You need to a flashplayer enabled browser to view this YouTube video

So much so that I dove into the pit. With my glasses on. Within seconds, said glasses went flying to the floor.

Undaunted, I kept thrashing around, banging into people, pushing, shoving, and having a great time. I was reminded of the last time I was in a pit at Irving Plaza, 25 years ago, seeing The Meatmen. A few differences: Back then, we called it slam-dancing or slamming, which was something you did in a pit, not a mosh pit. Also, I get winded a lot faster now. Last but not least, back then I was smart enough to wear contact lenses.

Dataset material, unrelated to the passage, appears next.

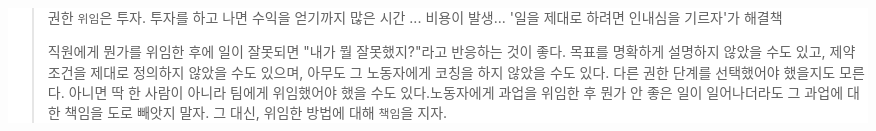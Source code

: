 > 권한 `위임`은 투자. 투자를 하고 나면 수익을 얻기까지 많은 시간 ... 비용이 발생... '일을 제대로 하려면 인내심을 기르자'가 해결책
>
> 직원에게 뭔가를 위임한 후에 일이 잘못되면 "내가 뭘 잘못했지?"라고 반응하는 것이 좋다. 목표를 명확하게 설명하지 않았을 수도 있고, 제약 조건을 제대로 정의하지 않았을 수도 있으며, 아무도 그 노동자에게 코칭을 하지 않았을 수도 있다. 다른 권한 단계를 선택했어야 했을지도 모른다. 아니면 딱 한 사람이 아니라 팀에게 위임했어야 했을 수도 있다.노동자에게 과업을 위임한 후 뭔가 안 좋은 일이 일어나더라도 그 과업에 대한 책임을 도로 빼앗지 말자. 그 대신, 위임한 방법에 대해 `책임`을 지자.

When the song ended, I pulled out my keychain light and aimed it at the floor. Someone asked what I was looking for; I made “glasses” with my hands and put them over my eyes. Incredibly, someone found my specs, which had survived, minus one lens. I have no idea who this person was because I can’t see a fucking thing without optical assistance. Seriously. Bats laugh at me. So, whoever you are, thank you. Much appreciated.

Right after I reacquired my half-functional frames with their single refracted lens, I saw two people roll out of the pit together, and continue to grapple on the floor near me. My glasses were safely in my pocket, so it took a moment to realize that these were two women, and that they were fighting. Once again I jumped in, joining a couple of folks to break up the melee. After all, slamming (or what the kids today call “moshing”) isn’t about hurting people. It’s about carving out space for yourself while getting knocked around.

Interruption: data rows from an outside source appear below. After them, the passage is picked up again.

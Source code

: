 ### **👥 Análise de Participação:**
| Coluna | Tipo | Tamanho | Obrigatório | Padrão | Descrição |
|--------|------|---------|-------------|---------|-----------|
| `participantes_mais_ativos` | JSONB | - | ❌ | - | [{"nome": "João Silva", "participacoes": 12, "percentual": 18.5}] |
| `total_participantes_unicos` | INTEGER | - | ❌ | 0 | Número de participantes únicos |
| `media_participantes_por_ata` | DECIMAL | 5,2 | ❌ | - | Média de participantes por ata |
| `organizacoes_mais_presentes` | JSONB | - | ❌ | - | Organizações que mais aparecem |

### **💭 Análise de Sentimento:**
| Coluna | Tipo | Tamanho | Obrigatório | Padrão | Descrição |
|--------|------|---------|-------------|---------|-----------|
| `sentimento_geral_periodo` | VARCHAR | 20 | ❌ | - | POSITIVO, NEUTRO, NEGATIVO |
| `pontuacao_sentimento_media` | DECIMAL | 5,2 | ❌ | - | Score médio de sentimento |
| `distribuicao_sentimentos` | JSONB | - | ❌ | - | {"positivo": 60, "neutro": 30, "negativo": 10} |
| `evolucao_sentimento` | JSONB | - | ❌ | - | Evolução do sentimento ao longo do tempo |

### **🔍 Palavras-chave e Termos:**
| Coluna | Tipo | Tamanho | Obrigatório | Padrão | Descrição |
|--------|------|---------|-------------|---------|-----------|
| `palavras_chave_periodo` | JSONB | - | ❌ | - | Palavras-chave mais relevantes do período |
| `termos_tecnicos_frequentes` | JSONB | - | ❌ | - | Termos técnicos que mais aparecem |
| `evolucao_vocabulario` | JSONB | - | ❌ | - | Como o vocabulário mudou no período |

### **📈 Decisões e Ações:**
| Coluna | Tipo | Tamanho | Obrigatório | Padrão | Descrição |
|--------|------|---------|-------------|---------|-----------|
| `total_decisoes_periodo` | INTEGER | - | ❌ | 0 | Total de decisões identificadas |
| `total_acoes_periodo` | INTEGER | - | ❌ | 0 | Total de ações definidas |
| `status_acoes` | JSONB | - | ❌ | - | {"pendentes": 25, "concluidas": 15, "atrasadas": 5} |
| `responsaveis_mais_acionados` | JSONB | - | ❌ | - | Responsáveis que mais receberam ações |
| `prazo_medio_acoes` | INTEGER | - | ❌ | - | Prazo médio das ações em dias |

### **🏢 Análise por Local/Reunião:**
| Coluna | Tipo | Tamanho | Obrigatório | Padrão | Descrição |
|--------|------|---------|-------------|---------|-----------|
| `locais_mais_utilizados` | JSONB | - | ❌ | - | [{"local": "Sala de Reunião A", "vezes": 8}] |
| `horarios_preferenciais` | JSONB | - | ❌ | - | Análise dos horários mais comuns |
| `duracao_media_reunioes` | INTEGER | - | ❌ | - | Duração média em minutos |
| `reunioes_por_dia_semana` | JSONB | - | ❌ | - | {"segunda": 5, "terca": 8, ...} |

To my surprise, I wasn’t terribly upset about what happened. I’m due for an eye exam and had been recently told that my prescription was too strong, which no doubt helped to ease my pain. Still, even without that fact, I knew that I just needed to get in the pit, glasses be damned. Sure, I was out of breath in a minute. (Literally. Embarrassing but true.) Yes, I’m currently wearing old glasses with the wrong prescription. But if felt so good to jump around, to fight for space again. It was (mostly) worth it.

Despite what my kids say, there are people in the world older than me, including the members of X. They still play as fast as ever, putting on a great show. Certain things about being a punk don’t age well. The fashions, the anger, the snotty ‘tude. But the music can still work its magic. So can a good pit.

Besides, my doctor said I needed more exercise.

(On a related note, this book is worth reading: Punk Rock Dad: No Rules, Just Real Life by Jim Lindberg, former lead singer of Pennywise.)